Was bedeutet es, Mensch zu sein?

Das Projekt stellt ein hybrides Arbeitsformat vor, das die Interaktion zwischen dem physischen Körper der Performerin Ximena Echevarría und der Präsenz eines virtuellen Sohnes ermöglicht, der von der audiovisuellen Produzentin María Victoria Parada entwickelt wurde, die mit interaktiven Projektionstechnologien arbeitet und forscht. Diese transmediale Erzählung wird von Ximena Echevarría und Bruno Acevedo Quevedo gemeinsam inszeniert. Die drei Künstler*innen entwickeln die gesamte Dramaturgie des Projekts unter Einbeziehung von KI. Das Ergebnis ist ein immersives Erlebnis, das sowohl in Theaterräumen als auch in unkonventionellen Räumen aufgeführt werden kann, in denen die Theaterschule Implosivo Artes Escénicas, die für die Produktion des Projekts verantwortlich ist, arbeitet.

              „Unsere Maschinen sind beunruhigend lebendig und wir sind schrecklich träge.“
                                                 Donna Haraway, Cyborg-Manifest.
 

Entre la vigilia y el sueño („Zwischen Wachsein und Schlaf“).

Kolumbien

Transkodierungen zwischen Bühne und Digitaltechnik

Ein szenisch-digitales Projekt, das die Grenze zwischen Traum und Wachzustand anhand von visuellen, akustischen und virtuellen Palimpsesten erforscht.

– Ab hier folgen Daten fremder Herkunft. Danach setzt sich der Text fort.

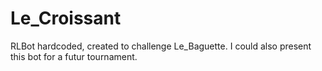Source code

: # Le_Croissant
RLBot hardcoded, created to challenge Le_Baguette. I could also present this bot for a futur tournament.
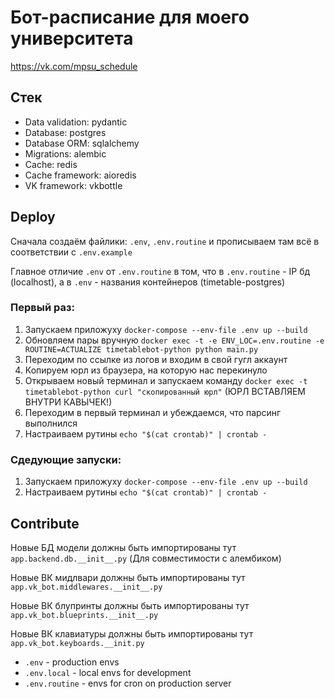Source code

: # Бот-расписание для моего университета

https://vk.com/mpsu_schedule

## Стек

- Data validation: pydantic
- Database: postgres
- Database ORM: sqlalchemy
- Migrations: alembic
- Cache: redis
- Cache framework: aioredis
- VK framework: vkbottle


## Deploy

Сначала создаём файлики: `.env`, `.env.routine` и прописываем там всё в соответствии с `.env.example`

Главное отличие `.env` от `.env.routine` в том, что в `.env.routine` - IP бд (localhost), а в `.env` - названия контейнеров (timetable-postgres) 

### Первый раз:

1. Запускаем приложуху `docker-compose --env-file .env up --build`
2. Обновляем пары вручную `docker exec -t -e ENV_LOC=.env.routine -e ROUTINE=ACTUALIZE timetablebot-python python main.py`
3. Переходим по ссылке из логов и входим в свой гугл аккаунт
4. Копируем юрл из браузера, на которую нас перекинуло
5. Открываем новый терминал и запускаем команду `docker exec -t timetablebot-python curl "скопированный юрл"` (ЮРЛ ВСТАВЛЯЕМ ВНУТРИ КАВЫЧЕК!)
6. Переходим в первый терминал и убеждаемся, что парсинг выполнился
7. Настраиваем рутины `echo "$(cat crontab)" | crontab -`


### Сдедующие запуски:

1. Запускаем приложуху `docker-compose --env-file .env up --build`
3. Настраиваем рутины `echo "$(cat crontab)" | crontab -`


## Contribute

Новые БД модели должны быть импортированы тут `app.backend.db.__init__.py`  (Для совместимости с алембиком)

Новые ВК мидлвари должны быть импортированы тут `app.vk_bot.middlewares.__init__.py`

Новые ВК блупринты должны быть импортированы тут `app.vk_bot.blueprints.__init__.py`

Новые ВК клавиатуры должны быть импортированы тут `app.vk_bot.keyboards.__init.py`


- `.env` - production envs
- `.env.local` - local envs for development
- `.env.routine` - envs for cron on production server
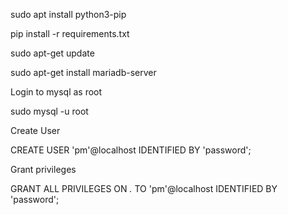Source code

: sudo apt install python3-pip

pip install -r requirements.txt

sudo apt-get update

sudo apt-get install mariadb-server

Login to mysql as root

sudo mysql -u root

Create User

CREATE USER 'pm'@localhost IDENTIFIED BY 'password';

Grant privileges

GRANT ALL PRIVILEGES ON *.* TO 'pm'@localhost IDENTIFIED BY 'password';
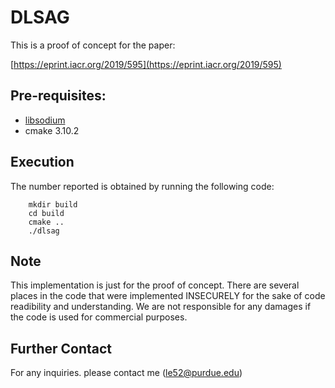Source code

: # **DLSAG**
This is a proof of concept for the paper:

[https://eprint.iacr.org/2019/595](https://eprint.iacr.org/2019/595)

## Pre-requisites:

-	 [libsodium](https://libsodium.gitbook.io/doc/)
-	cmake 3.10.2

## Execution
The number reported is obtained by running the following code:

		mkdir build
		cd build
		cmake ..
		./dlsag
## Note

This implementation is just for the proof of concept. There are several places in the code that were implemented INSECURELY for the sake of code readibility and understanding. We are not responsible for any damages if the code is used for commercial purposes.

## Further Contact

For any inquiries. please contact me (le52@purdue.edu)
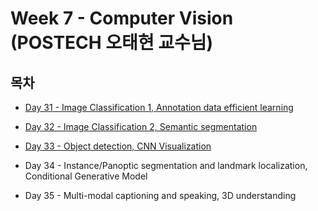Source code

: # Week 7 - Computer Vision (POSTECH 오태현 교수님)

## 목차

* [Day 31 - Image Classification 1, Annotation data efficient learning](./Day31.md)

* [Day 32 - Image Classification 2, Semantic segmentation](./Day32.md)

* [Day 33 - Object detection, CNN Visualization](./Day33.md)

* Day 34 - Instance/Panoptic segmentation and landmark localization, Conditional Generative Model

* Day 35 - Multi-modal captioning and speaking, 3D understanding
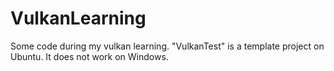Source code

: # VulkanLearning
Some code during my vulkan learning.
"VulkanTest" is a template project on Ubuntu. It does not work on Windows.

Dieses Projekt befasst sich mit der Beziehung zwischen Traum und Wachzustand als poetischer und kollektiver Erfahrung und verbindet sie mit künstlerischem Schaffen in Kontexten der Gefangenschaft. Es verbindet szenische Sprachen und immersive Technologien, um neue Formen der Dramaturgie und Partizipation zu schaffen, und versorgt gleichzeitig ein lebendiges Archiv mit Träumen, die zu kreativem und narrativem Material werden. Dank seiner Flexibilität lässt es sich an verschiedene Räume und Kontexte anpassen und problematisiert das Soziale aus ästhetischer und digitaler Sicht anhand von drei transversalen Dimensionen:

Das Ästhetische: Traum und Wachzustand werden als untrennbare Konzepte verstanden, die als poetische Form des Verständnisses der kollektiven „Traumwelt” erforscht werden. Dazu werden schriftliche und mündliche Erzählungen von Menschen in Gefangenschaft verwendet und in kreative Materialien mit vielfältigen Bedeutungen umgewandelt.

Das Szenisch-Digitale: Es wird mit Shared Mixed Reality experimentiert, bei der die Zuschauer*innen aus verschiedenen Perspektiven aktiv teilnehmen. Das Werk wird zwischen dem Intimen und dem Kollektiven, in simultanen oder zeitversetzten Momenten erlebt.

Das Archiv: Die gesammelten Träume bilden ein offenes und ständig wachsendes Tonarchiv. Die Träume sind mehr als nur eine Aufzeichnung, sie sind Material, um soziale Problemstellungen zu erschaffen und zu erzählen, wobei sie sich von fertigen Versionen durch Transmedia entfernen.

Plastizität: Das Projekt basiert auf der Anpassungsfähigkeit seiner Materialien und Räume. Mit einer einfachen, aber flexiblen Bühnenausstattung kann es in Theatern, Ausstellungsräumen oder Gefängnisräumen aufgeführt werden.